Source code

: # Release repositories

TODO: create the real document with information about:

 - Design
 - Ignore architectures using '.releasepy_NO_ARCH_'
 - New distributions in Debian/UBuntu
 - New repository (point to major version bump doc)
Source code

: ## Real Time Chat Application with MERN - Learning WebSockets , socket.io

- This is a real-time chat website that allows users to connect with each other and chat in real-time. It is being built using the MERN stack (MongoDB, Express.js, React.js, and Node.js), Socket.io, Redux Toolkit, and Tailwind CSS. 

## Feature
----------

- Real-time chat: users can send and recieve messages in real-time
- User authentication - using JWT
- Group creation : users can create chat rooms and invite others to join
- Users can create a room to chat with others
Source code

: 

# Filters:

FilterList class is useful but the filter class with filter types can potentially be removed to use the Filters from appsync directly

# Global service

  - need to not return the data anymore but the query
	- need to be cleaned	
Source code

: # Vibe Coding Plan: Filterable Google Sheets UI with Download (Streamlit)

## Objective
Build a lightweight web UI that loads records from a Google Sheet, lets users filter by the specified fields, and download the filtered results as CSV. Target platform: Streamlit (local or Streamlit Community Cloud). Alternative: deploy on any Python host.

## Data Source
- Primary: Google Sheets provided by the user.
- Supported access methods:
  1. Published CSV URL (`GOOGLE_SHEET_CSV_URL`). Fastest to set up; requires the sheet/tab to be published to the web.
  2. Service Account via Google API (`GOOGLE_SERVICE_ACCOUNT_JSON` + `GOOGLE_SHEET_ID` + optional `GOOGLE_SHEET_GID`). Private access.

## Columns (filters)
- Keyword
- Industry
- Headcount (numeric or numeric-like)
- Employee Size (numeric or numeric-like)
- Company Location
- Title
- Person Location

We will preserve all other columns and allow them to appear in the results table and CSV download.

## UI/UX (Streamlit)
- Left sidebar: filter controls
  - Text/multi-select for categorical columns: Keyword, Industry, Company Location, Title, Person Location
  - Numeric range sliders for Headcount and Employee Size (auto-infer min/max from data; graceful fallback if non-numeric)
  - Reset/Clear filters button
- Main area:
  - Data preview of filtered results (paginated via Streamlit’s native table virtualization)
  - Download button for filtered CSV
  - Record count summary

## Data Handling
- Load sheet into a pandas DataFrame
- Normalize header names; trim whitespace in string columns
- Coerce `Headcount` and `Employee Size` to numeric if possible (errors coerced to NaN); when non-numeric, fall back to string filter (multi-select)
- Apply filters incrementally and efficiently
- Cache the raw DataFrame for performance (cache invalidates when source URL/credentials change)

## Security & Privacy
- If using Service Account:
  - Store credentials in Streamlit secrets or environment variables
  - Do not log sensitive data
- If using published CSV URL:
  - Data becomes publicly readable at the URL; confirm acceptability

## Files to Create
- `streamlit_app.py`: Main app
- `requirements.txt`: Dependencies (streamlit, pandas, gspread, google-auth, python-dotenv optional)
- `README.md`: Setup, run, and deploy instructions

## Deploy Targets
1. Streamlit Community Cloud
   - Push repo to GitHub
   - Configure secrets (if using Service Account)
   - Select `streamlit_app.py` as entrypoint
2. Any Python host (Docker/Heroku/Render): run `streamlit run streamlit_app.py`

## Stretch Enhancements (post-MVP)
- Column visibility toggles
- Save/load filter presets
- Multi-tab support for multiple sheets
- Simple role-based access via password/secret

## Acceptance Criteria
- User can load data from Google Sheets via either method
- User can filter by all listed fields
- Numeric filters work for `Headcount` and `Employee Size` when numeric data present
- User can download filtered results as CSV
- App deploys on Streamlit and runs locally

◇ ◇ ◇ ◇

TASK BRIEF
Counting only lines with the word "optional" in them, say how many there are in the entries above, with no other words.

YOUR RESPONSE
2